De entrada parecería un número cualquiera. Su profesor de matemáticas aseguraría que es un número par, investigaría si es un cuadrado perfecto, descartaría que fuese un número primo.

Pero fue en un colegio muy parecido a este, hace ya muchos años, donde me enseñaron que cuarenta y ocho mil cuatrocientos cuarenta y dos era más que todo eso.

Cuarenta y ocho mil cuatrocientos cuarenta y dos kilómetros cuadrados es la superficie de la República Dominicana. Mis profesores de geografía me lo repitieron hasta que el número quedó grabado en mi memoria. Grabado como la fecha de nacimiento de mis hijos, como mi matrícula de universidad, como el teléfono de la casa de mis padres.

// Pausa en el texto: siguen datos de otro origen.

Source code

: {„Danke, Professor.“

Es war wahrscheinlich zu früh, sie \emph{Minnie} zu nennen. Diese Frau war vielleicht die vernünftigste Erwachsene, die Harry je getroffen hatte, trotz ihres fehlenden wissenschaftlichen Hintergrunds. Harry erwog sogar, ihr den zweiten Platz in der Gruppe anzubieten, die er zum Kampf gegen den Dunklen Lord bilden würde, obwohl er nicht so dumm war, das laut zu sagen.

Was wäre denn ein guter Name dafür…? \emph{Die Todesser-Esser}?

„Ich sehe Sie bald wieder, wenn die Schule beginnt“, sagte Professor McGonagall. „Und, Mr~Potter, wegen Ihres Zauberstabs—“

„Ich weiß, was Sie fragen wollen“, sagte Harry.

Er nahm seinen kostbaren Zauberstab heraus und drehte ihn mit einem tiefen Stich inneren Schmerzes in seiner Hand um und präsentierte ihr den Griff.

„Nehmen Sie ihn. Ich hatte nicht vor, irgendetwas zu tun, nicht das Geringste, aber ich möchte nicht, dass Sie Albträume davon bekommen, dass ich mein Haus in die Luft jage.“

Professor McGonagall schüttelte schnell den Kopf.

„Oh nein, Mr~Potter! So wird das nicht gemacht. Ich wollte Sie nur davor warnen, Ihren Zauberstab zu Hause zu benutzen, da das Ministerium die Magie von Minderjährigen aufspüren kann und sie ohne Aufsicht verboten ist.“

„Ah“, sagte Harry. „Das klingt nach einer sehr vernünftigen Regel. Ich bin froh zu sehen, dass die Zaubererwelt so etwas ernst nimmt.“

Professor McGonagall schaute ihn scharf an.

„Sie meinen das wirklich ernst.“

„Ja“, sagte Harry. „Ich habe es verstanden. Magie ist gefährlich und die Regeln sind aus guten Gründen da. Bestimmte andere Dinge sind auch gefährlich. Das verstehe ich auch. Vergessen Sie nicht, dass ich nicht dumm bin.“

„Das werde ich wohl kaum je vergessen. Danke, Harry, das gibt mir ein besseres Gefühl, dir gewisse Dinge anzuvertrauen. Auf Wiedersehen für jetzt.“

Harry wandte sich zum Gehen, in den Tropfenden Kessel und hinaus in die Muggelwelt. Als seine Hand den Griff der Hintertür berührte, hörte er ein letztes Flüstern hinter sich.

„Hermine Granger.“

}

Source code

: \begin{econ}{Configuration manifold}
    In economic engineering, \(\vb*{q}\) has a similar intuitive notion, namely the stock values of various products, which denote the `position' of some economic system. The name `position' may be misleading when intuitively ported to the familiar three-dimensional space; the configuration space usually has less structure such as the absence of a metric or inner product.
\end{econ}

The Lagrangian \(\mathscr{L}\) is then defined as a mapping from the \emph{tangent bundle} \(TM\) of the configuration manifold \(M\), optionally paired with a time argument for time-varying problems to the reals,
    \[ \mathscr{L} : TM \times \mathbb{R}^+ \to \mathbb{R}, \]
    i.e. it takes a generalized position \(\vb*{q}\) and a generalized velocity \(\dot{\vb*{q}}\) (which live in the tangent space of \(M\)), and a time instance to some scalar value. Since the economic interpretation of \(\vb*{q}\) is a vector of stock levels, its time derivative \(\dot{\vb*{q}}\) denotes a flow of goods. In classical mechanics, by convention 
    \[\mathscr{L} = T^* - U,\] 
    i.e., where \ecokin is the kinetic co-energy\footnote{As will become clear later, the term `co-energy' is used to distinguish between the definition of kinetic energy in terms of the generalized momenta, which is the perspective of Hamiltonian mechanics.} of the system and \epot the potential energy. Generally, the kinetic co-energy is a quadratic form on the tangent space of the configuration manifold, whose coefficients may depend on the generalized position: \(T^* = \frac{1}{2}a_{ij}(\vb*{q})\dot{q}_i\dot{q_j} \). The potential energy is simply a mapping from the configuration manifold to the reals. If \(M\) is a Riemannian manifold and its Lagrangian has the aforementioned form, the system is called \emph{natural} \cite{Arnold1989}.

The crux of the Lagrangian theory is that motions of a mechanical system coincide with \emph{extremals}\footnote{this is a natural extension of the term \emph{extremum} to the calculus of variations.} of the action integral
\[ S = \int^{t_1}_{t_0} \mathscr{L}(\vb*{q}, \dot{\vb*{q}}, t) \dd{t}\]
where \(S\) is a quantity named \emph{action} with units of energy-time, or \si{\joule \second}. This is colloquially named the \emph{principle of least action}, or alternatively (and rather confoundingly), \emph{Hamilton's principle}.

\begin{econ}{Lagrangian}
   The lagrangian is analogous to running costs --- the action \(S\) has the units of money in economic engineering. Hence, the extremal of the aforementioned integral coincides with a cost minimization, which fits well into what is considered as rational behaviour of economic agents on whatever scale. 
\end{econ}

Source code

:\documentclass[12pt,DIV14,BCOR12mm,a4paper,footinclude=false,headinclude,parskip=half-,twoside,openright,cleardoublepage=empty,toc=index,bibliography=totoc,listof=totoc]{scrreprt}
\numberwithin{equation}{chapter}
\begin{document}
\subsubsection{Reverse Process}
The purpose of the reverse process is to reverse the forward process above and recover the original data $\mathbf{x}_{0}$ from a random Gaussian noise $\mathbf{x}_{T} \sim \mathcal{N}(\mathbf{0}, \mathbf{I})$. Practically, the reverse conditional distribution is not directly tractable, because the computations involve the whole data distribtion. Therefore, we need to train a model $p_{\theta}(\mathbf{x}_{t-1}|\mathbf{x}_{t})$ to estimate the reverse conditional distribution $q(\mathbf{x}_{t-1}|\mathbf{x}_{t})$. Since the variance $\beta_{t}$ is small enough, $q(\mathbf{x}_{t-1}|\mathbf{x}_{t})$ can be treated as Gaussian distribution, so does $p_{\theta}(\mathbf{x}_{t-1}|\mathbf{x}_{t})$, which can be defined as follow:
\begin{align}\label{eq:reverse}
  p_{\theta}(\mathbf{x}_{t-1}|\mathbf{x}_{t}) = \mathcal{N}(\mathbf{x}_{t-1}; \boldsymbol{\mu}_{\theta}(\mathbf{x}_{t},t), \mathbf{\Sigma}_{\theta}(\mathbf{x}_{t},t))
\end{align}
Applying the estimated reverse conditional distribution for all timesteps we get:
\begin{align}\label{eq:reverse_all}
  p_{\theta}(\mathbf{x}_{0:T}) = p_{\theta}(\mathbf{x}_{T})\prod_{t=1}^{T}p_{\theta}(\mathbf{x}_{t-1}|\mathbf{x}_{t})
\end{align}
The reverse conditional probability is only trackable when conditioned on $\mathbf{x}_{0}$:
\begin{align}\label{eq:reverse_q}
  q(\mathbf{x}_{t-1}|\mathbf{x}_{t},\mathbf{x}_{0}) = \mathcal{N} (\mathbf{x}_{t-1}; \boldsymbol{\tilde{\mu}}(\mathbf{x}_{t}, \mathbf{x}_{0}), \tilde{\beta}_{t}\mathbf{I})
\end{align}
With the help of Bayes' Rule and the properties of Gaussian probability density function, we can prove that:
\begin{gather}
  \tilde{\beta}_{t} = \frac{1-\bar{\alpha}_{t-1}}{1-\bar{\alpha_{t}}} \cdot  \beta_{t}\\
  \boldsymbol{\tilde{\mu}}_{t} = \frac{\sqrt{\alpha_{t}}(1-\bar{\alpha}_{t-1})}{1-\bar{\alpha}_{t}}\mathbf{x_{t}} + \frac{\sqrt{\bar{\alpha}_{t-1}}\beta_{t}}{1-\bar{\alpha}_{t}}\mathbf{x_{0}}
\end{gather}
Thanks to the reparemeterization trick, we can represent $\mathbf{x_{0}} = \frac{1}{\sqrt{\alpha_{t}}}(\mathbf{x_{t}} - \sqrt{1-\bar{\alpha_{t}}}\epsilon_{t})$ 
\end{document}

Digo que quedó grabado en mi memoria porque en mi corazón el número se fue grabando con el tiempo, algunos años después, cuando crecí y el número se transformó en valles, en costas, en parajes y carreteras. Se transformó en el verde del Cibao y en el rojo de Barahona; en los arrozales de Bonao y en los cañaverales de Hato Mayor. Tomaba la carretera Duarte y la Cordillera Central me esperaba allí, desafiante como guardiana; el río Camú cruzando debajo de un puente, el Pico Duarte a lo lejos, inalcanzable y misterioso. Los mapas que me habían enseñado ahora se levantaban frente a mis ojos en tres dimensiones. Rápidamente me enamoré del mar. Encontraba mar por todos lados, pero no era el mismo mar. La arena del sur no era la arena del norte, las olas de Cabarete no eran las olas de Samaná. Los libros me aseguraban que el mar era azul, pero no especificaban que encontraría mil tonos de ese azul entre una costa y otra, todo en solo cuarenta y ocho mil cuatrocientos cuarenta y dos kilómetros cuadrados.

En uno de esos kilómetros conocí a mi esposa, en otro soñé con escribir películas, en otro planifiqué mudarme al campo y escapar del caos de las ciudades (el plural es mentira: quería escapar del caos de esta ciudad). En uno de esos kilómetros vivió la profesora que me mostró que la literatura es hermosa, en otro la nana que sacrificó tiempo con sus hijos para ayudarnos a criar a los nuestros, en otro el tío que me enseñó a manejar por primera vez un carro mecánico (antes de cumplir los 16 — pero no se lo digan a nadie).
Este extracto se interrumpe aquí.